**EXERCISE**: Only the pictures are dropped. Restate each line below word for word.

**DATA FOR THIS TASK**:
★ ★ ★ ★

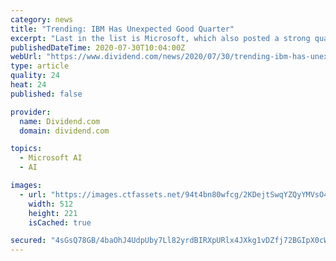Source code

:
 ```yaml
---
category: news
title: "Trending: IBM Has Unexpected Good Quarter"
excerpt: "Last in the list is Microsoft, which also posted a strong quarter ... with Red Hat revenue up 17% year-over-year. Overall, cloud and cognitive software unit revenue was up 3% to $5.75 billion. With the exception of systems hardware and software, all ..."
publishedDateTime: 2020-07-30T10:04:00Z
webUrl: "https://www.dividend.com/news/2020/07/30/trending-ibm-has-unexpected-good-quarter/"
type: article
quality: 24
heat: 24
published: false

provider:
  name: Dividend.com
  domain: dividend.com

topics:
  - Microsoft AI
  - AI

images:
  - url: "https://images.ctfassets.net/94t4bn80wfcg/2KDejtSwqYZQyYMVsO4C73/40d26c9c68a10cf29479b88fa5ee6762/IBM.png"
    width: 512
    height: 221
    isCached: true

secured: "4sGsQ78GB/4baOhJ4UdpUby7Ll82yrdBIRXpURlx4JXkg1vDZfj72BGIpX0cW9oaoyR/h7Y/4nBWewbMKlBjZ26tfMRUl7rK+NP+vKwRGFmAuP4K9yId+QIfZSos5kzQaaRYbQGgwNPDcjd26F9ev+5mBPxQnG6mFAMmoH04stCd9PRotUt2c7lxSrYpv6WNyNfcVuYQne6KRlR8PhHaxoyA+wuq33S8GHSxY9SnXimRmxKqXIWqCzObGMTIHhkTNe4o921pet/qqLKTgdkkTsgFhqBPyz6KrKzqwTr3CuJBkDnFXEDZmgWDpJ8hzxnnsAsMuMycUEQxTbaKYj9Lpg==;10MmmS3YA1dW3v2VMvwg1g=="
---
```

★ ★ ★ ★

**RESPONSE AREA**:
Source code

:
 ```yaml
---
category: news
title: "Trending: IBM Has Unexpected Good Quarter"
excerpt: "Last in the list is Microsoft, which also posted a strong quarter ... with Red Hat revenue up 17% year-over-year. Overall, cloud and cognitive software unit revenue was up 3% to $5.75 billion. With the exception of systems hardware and software, all ..."
publishedDateTime: 2020-07-30T10:04:00Z
webUrl: "https://www.dividend.com/news/2020/07/30/trending-ibm-has-unexpected-good-quarter/"
type: article
quality: 24
heat: 24
published: false

provider:
  name: Dividend.com
  domain: dividend.com

topics:
  - Microsoft AI
  - AI

images:
  - url: "https://images.ctfassets.net/94t4bn80wfcg/2KDejtSwqYZQyYMVsO4C73/40d26c9c68a10cf29479b88fa5ee6762/IBM.png"
    width: 512
    height: 221
    isCached: true

secured: "4sGsQ78GB/4baOhJ4UdpUby7Ll82yrdBIRXpURlx4JXkg1vDZfj72BGIpX0cW9oaoyR/h7Y/4nBWewbMKlBjZ26tfMRUl7rK+NP+vKwRGFmAuP4K9yId+QIfZSos5kzQaaRYbQGgwNPDcjd26F9ev+5mBPxQnG6mFAMmoH04stCd9PRotUt2c7lxSrYpv6WNyNfcVuYQne6KRlR8PhHaxoyA+wuq33S8GHSxY9SnXimRmxKqXIWqCzObGMTIHhkTNe4o921pet/qqLKTgdkkTsgFhqBPyz6KrKzqwTr3CuJBkDnFXEDZmgWDpJ8hzxnnsAsMuMycUEQxTbaKYj9Lpg==;10MmmS3YA1dW3v2VMvwg1g=="
---
```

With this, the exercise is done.